Dataset entries
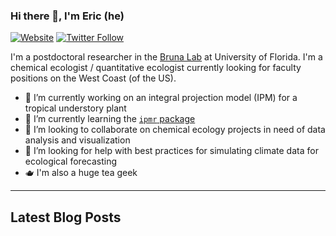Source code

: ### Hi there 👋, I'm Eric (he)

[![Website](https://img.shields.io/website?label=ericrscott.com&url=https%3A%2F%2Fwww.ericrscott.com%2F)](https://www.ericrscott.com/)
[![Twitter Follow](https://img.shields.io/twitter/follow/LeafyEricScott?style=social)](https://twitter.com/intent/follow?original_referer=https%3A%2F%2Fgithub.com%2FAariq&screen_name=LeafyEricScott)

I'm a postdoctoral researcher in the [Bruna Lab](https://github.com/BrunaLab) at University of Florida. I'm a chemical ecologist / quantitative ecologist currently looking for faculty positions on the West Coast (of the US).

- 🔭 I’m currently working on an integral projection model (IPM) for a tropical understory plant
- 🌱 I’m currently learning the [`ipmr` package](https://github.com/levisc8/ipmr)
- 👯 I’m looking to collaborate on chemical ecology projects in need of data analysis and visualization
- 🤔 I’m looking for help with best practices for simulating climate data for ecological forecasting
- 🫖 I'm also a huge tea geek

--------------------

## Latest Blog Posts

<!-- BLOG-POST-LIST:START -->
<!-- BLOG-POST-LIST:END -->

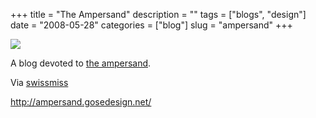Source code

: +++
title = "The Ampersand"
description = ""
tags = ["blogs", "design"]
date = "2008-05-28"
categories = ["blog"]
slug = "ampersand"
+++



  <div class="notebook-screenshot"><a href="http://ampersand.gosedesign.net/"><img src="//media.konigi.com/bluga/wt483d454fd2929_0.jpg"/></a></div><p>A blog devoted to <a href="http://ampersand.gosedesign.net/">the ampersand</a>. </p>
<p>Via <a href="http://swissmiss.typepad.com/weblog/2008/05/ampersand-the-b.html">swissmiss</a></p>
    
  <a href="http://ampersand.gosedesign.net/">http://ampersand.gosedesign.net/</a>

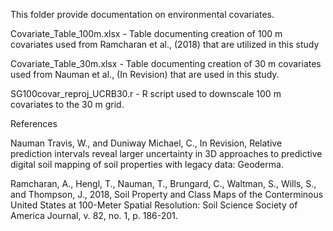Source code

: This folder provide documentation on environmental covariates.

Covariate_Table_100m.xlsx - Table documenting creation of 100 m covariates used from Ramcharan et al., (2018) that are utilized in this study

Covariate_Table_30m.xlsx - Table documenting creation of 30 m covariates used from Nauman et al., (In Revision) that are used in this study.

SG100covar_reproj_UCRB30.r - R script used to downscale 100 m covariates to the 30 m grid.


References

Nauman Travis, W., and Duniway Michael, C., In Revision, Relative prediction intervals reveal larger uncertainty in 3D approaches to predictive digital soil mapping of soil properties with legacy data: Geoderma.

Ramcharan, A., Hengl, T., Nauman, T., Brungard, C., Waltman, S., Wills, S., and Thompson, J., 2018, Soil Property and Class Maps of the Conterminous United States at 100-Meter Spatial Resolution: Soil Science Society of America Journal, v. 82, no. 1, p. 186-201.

Activity
Before answering, check every line of the records for the string "Nauman", then state how many lines have it, with the number only.

Exercise response
3